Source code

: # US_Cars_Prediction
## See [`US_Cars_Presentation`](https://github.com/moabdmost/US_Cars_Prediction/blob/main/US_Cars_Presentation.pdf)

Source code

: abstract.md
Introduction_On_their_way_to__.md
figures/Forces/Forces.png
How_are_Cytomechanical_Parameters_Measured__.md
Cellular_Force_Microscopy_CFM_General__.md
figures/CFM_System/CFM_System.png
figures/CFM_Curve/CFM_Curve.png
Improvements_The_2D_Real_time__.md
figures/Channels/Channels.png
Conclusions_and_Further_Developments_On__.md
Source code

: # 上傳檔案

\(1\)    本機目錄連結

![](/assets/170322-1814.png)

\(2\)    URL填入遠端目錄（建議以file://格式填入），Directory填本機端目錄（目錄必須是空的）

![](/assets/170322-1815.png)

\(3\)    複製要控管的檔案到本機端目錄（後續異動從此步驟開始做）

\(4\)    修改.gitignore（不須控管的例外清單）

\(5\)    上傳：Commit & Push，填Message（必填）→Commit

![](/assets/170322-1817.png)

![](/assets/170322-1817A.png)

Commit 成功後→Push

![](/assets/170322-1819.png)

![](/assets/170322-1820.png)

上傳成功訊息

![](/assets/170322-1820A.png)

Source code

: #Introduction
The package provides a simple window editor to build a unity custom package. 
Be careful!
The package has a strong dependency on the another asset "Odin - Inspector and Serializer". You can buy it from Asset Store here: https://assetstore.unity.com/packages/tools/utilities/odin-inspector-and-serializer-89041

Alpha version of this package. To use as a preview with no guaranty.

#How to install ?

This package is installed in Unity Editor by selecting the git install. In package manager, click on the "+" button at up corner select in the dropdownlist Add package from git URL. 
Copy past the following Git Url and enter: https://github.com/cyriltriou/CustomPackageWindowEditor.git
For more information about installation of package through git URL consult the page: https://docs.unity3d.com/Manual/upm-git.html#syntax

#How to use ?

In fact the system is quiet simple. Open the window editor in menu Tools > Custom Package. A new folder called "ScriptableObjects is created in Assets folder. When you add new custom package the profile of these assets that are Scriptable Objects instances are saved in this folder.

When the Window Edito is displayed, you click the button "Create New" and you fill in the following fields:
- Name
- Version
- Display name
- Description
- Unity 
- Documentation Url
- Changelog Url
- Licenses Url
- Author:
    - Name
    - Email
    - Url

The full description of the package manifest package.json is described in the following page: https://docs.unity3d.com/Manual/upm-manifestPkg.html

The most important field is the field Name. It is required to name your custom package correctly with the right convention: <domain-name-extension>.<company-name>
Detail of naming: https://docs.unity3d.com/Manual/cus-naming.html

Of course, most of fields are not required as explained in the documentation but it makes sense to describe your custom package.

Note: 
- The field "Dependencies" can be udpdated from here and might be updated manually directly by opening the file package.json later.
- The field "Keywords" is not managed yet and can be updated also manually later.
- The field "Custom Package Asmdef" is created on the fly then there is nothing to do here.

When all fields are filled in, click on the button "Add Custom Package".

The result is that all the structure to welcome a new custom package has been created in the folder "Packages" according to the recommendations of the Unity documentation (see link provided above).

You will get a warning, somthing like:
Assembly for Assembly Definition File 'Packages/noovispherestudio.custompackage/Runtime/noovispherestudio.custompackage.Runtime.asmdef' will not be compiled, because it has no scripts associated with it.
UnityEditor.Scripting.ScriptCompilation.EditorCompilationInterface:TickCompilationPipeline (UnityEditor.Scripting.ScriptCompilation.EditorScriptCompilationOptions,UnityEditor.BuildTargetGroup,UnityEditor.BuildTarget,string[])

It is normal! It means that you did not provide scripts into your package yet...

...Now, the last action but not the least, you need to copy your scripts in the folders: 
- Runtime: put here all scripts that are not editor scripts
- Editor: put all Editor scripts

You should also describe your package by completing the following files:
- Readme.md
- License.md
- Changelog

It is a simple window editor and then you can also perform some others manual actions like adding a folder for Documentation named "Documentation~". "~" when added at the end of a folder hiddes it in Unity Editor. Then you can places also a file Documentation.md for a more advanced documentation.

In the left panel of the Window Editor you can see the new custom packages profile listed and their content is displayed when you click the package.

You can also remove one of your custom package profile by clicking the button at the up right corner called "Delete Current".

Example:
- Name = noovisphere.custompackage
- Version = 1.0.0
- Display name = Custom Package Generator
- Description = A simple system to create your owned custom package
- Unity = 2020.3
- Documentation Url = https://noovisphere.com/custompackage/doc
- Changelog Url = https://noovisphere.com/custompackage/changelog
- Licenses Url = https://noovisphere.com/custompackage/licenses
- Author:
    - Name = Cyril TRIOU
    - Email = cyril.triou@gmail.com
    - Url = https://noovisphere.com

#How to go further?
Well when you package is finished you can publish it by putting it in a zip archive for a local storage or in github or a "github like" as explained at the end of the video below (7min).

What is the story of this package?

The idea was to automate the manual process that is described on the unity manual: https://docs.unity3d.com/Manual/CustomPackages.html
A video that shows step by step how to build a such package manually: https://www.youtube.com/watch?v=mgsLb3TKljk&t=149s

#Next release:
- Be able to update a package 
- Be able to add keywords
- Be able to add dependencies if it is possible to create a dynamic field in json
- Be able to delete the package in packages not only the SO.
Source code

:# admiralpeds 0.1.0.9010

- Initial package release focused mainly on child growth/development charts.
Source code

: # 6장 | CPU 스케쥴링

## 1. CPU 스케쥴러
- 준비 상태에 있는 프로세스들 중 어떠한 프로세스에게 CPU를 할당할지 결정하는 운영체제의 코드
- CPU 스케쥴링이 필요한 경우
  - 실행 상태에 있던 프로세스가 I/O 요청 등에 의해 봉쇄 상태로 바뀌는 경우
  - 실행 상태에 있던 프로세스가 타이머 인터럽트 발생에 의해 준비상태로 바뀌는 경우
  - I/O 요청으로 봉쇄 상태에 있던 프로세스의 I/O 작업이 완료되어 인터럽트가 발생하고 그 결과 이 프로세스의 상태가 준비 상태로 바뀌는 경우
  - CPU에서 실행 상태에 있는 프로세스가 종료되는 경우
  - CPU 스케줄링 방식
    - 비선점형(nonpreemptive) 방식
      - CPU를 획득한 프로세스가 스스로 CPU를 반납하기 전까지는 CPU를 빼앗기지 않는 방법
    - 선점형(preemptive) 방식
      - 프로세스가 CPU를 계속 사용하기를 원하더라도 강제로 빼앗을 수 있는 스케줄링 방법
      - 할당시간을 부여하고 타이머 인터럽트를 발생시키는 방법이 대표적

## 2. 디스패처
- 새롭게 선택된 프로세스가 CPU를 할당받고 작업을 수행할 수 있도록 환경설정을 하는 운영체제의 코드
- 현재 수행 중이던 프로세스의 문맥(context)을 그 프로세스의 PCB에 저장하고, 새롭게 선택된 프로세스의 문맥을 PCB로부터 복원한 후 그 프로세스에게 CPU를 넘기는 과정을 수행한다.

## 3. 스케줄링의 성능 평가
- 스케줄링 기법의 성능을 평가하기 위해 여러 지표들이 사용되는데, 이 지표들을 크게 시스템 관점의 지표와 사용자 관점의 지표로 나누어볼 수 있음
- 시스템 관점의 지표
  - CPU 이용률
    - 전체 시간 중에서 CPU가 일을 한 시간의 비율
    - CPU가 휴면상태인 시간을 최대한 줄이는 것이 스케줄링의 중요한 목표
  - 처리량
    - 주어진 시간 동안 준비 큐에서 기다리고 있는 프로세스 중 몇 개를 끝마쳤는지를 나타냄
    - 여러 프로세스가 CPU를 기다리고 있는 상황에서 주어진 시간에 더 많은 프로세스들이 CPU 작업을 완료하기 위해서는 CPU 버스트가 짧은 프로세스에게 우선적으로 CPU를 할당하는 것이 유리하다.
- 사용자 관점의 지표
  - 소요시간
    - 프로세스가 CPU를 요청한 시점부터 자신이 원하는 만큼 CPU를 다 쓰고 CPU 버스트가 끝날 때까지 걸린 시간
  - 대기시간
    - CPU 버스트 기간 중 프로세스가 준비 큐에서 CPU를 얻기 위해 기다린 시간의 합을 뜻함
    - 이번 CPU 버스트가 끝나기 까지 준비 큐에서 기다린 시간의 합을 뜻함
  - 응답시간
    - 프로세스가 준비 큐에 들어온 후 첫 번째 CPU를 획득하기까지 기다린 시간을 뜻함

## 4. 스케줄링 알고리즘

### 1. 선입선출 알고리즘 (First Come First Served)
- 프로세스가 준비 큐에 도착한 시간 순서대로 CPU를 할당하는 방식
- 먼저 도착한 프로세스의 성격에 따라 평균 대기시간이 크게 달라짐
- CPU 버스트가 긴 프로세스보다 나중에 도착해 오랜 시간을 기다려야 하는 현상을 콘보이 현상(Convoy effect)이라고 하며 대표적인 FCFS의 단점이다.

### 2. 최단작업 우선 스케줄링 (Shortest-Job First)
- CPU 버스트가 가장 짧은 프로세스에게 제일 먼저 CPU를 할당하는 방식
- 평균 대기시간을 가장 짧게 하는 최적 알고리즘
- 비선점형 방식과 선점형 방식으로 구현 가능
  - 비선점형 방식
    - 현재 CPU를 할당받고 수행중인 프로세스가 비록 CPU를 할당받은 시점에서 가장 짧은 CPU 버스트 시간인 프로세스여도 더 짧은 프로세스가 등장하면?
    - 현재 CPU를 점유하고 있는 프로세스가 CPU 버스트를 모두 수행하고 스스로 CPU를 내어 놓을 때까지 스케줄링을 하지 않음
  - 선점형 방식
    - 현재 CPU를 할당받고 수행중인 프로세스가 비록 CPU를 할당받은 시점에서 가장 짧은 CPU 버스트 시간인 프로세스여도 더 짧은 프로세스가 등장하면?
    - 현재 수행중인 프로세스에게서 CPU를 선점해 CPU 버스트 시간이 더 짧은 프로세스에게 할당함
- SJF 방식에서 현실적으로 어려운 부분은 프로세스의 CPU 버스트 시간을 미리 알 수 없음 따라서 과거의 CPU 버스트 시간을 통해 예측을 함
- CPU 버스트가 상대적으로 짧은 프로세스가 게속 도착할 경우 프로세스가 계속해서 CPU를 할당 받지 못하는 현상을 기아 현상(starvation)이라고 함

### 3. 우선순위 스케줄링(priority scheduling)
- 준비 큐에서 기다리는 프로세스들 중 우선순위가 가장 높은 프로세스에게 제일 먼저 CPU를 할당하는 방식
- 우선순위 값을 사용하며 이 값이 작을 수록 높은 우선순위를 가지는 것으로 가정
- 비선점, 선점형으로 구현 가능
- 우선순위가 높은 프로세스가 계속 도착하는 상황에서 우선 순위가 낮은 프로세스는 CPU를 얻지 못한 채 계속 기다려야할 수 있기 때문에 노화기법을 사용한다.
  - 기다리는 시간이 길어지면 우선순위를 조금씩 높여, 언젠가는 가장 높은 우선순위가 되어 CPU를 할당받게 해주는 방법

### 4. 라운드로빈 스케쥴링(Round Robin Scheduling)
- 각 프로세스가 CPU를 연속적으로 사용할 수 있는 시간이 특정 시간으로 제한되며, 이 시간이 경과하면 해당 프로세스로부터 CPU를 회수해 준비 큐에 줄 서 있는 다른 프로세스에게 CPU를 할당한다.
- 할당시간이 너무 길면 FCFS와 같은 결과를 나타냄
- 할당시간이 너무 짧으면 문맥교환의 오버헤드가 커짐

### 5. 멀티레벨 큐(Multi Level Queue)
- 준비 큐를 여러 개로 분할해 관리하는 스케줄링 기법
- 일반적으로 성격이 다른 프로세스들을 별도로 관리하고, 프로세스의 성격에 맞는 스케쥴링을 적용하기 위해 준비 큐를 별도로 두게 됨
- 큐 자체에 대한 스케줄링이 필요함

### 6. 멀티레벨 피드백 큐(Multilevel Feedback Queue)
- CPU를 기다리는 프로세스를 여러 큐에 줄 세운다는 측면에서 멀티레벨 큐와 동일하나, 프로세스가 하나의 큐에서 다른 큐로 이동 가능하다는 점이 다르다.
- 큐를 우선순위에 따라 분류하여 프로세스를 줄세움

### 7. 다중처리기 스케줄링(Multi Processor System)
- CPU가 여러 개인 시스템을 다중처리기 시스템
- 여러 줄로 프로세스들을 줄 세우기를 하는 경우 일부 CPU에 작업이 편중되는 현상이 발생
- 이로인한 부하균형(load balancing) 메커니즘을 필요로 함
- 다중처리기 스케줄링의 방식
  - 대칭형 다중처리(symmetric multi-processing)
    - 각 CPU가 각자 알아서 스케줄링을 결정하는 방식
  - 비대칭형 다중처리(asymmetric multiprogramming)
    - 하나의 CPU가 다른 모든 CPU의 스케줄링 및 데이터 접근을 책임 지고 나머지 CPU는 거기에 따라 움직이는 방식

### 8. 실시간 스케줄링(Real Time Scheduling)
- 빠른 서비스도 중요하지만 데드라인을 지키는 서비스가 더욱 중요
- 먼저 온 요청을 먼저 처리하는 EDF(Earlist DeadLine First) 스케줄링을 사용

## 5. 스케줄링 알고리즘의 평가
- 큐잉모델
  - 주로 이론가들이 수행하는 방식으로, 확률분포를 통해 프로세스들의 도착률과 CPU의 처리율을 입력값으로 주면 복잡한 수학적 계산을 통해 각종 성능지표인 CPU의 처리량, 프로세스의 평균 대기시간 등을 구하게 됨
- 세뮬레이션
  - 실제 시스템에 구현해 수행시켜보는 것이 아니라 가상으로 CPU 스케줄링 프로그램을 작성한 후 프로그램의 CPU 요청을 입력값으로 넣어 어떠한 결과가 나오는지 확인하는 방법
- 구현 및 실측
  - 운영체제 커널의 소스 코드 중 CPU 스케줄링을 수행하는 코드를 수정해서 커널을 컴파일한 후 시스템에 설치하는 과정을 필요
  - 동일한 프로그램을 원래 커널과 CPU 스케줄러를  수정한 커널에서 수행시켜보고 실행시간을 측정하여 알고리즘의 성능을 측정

◆ ◆ ◆ ◆ ◆

--- WHAT YOU NEED TO DO ---
All lines from the opening of the records through the line where "figures/CFM_Curve/CFM_Curve.png" occurs are to be output verbatim. No other line belongs in the answer.

--- WRITTEN REPLY ---
Source code

: # US_Cars_Prediction
## See [`US_Cars_Presentation`](https://github.com/moabdmost/US_Cars_Prediction/blob/main/US_Cars_Presentation.pdf)

Source code

: abstract.md
Introduction_On_their_way_to__.md
figures/Forces/Forces.png
How_are_Cytomechanical_Parameters_Measured__.md
Cellular_Force_Microscopy_CFM_General__.md
figures/CFM_System/CFM_System.png
figures/CFM_Curve/CFM_Curve.png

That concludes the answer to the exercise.